`C_6H_6` freezes at `5.5^(@)C`. The temperature at which a solution 10 g of `C_4H_(10)` in 200g of `C_6H_6` freeze is __________`""^(@)C`. (The molal freezing point depression constant of `C_6H_6` is `5.12^(@)C//m`.)

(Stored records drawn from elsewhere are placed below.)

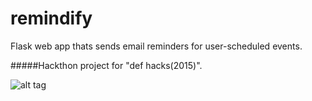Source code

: # remindify
Flask web app thats sends email reminders for user-scheduled events.

#####Hackthon project for "def hacks(2015)".

![alt tag](http://i.imgur.com/yJhlxea.png)
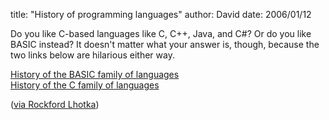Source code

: 
title: "History of programming languages"
author: David
date: 2006/01/12

<P>Do you like C-based languages like C, C++, Java, and C#? Or do you like BASIC instead? It doesn't matter what your answer is, though, because the two links below are hilarious either way.</P>
<P><A href="http://dotnetmasters.com/historyofbasic.htm">History of the BASIC family of languages</A><BR><A href="http://dotnetmasters.com/HistoryOfCFamily.htm">History of the C family of languages</A></P>
<P>(<A href="http://www.lhotka.net/WeBlog/PermaLink,guid,8843197d-39f2-4e04-8635-87d5d9cde5ec.aspx">via Rockford Lhotka</A>)</P>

To solve the problem, we need to determine the freezing point of a solution made by dissolving 10 g of butane (C₄H₁₀) in 200 g of benzene (C₆H₆). We will use the formula for freezing point depression. ### Step-by-Step Solution: 1. **Identify Given Data:** - Mass of butane (solute), \( m_{solute} = 10 \, g \) - Mass of benzene (solvent), \( m_{solvent} = 200 \, g = 0.2 \, kg \) - Freezing point of pure benzene, \( T_f^{\text{benzene}} = 5.5 \, °C \) - Freezing point depression constant of benzene, \( K_f = 5.12 \, °C/m \) 2. **Calculate the Molar Mass of Butane (C₄H₁₀):** - Molar mass of C = 12 g/mol - Molar mass of H = 1 g/mol - Molar mass of butane = \( (4 \times 12) + (10 \times 1) = 48 + 10 = 58 \, g/mol \) 3. **Calculate the Number of Moles of Butane:** \[ n_{solute} = \frac{m_{solute}}{M_{solute}} = \frac{10 \, g}{58 \, g/mol} \approx 0.1724 \, mol \] 4. **Calculate the Molality of the Solution:** \[ m = \frac{n_{solute}}{m_{solvent}} = \frac{0.1724 \, mol}{0.2 \, kg} = 0.862 \, mol/kg \] 5. **Calculate the Freezing Point Depression (\( \Delta T_f \)):** \[ \Delta T_f = K_f \times m = 5.12 \, °C/m \times 0.862 \, mol/kg \approx 4.41 \, °C \] 6. **Calculate the Freezing Point of the Solution:** \[ T_f^{\text{solution}} = T_f^{\text{benzene}} - \Delta T_f = 5.5 \, °C - 4.41 \, °C \approx 1.09 \, °C \] ### Final Answer: The temperature at which the solution freezes is approximately **1.09 °C**.